DLR-RM / stable-baselines3

PyTorch version of Stable Baselines, reliable implementations of reinforcement learning algorithms.
https://stable-baselines3.readthedocs.io
MIT License
8.84k stars 1.68k forks source link

StopTrainingOnMaxEpisodes Assertion Error for 'dones' in locals #1952

Closed KevinHan1209 closed 2 months ago

KevinHan1209 commented 3 months ago

❓ Question

Hi,

I'm trying to run PPO but whenever I try to use StopTrainingOnMaxEpisodes, it gives me the assertion error: AssertionError: dones variable is not defined, please check your code next to callback.on_step()

The relevant code is:

    def _on_step(self) -> bool:
        # Check that the `dones` local variable is defined
        assert "dones" in self.locals, "`dones` variable is not defined, please check your code next to `callback.on_step()`"
        self.n_episodes += np.sum(self.locals["dones"]).item()
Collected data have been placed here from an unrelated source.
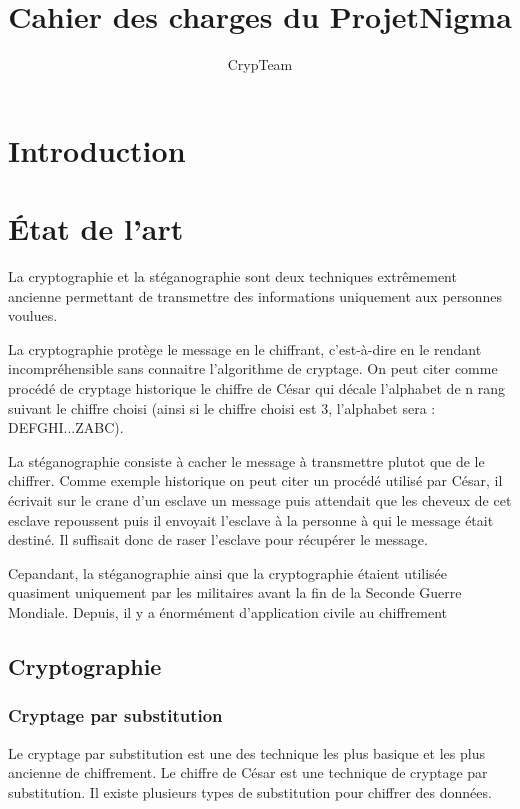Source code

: \documentclass[a4paper,12pt]{article}
\title{Cahier des charges du ProjetNigma}
\author{CrypTeam}
\date{}
\begin{document}
	\maketitle{}
  	\tableofcontents
	\newpage				
	\section{Introduction}
	\newpage
	\section{\'{E}tat de l'art}
		La cryptographie et la stéganographie sont deux techniques extrêmement ancienne permettant de transmettre des informations uniquement aux personnes voulues.

 La cryptographie protège le message en le chiffrant, c'est-à-dire en le rendant incompréhensible sans connaitre l'algorithme de cryptage. On peut citer comme procédé de cryptage historique le chiffre de César qui décale l'alphabet de n rang suivant le chiffre choisi (ainsi si le chiffre choisi est 3, l'alphabet sera : DEFGHI...ZABC).

	La stéganographie consiste à cacher le message à transmettre plutot que de le chiffrer. Comme exemple historique on peut citer un procédé utilisé par César, il écrivait sur le crane d'un esclave un message puis attendait que les cheveux de cet esclave repoussent puis il envoyait l'esclave à la personne à qui le message était destiné. Il suffisait donc de raser l'esclave pour récupérer le message.

	Cepandant, la stéganographie ainsi que la cryptographie étaient utilisée quasiment uniquement par les militaires avant la fin de la Seconde Guerre Mondiale. Depuis, il y a énormément d'application civile au chiffrement 
		\subsection{Cryptographie}
			\subsubsection{Cryptage par substitution}
	Le cryptage par substitution  est une des technique les plus basique et les plus ancienne de chiffrement. Le chiffre de César est une technique de cryptage par substitution. Il existe plusieurs types de substitution pour chiffrer des données.
\end{document}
        continue_training = self.n_episodes < self._total_max_episodes

        if self.verbose >= 1 and not continue_training:
            mean_episodes_per_env = self.n_episodes / self.training_env.num_envs
            mean_ep_str = (
                f"with an average of {mean_episodes_per_env:.2f} episodes per env" if self.training_env.num_envs > 1 else ""
            )

            print(
                f"Stopping training with a total of {self.num_timesteps} steps because the "
                f"{self.locals.get('tb_log_name')} model reached max_episodes={self.max_episodes}, "
                f"by playing for {self.n_episodes} episodes "
                f"{mean_ep_str}"
            )
        return continue_training

I'm not too what this means or how I am supposed to define 'dones' though? Is it in the on_step() function for the BaseCallback() step?

Checklist

araffin commented 2 months ago

If code there is, it is minimal and working

Closing because the minimum requirements for seeking help are not met.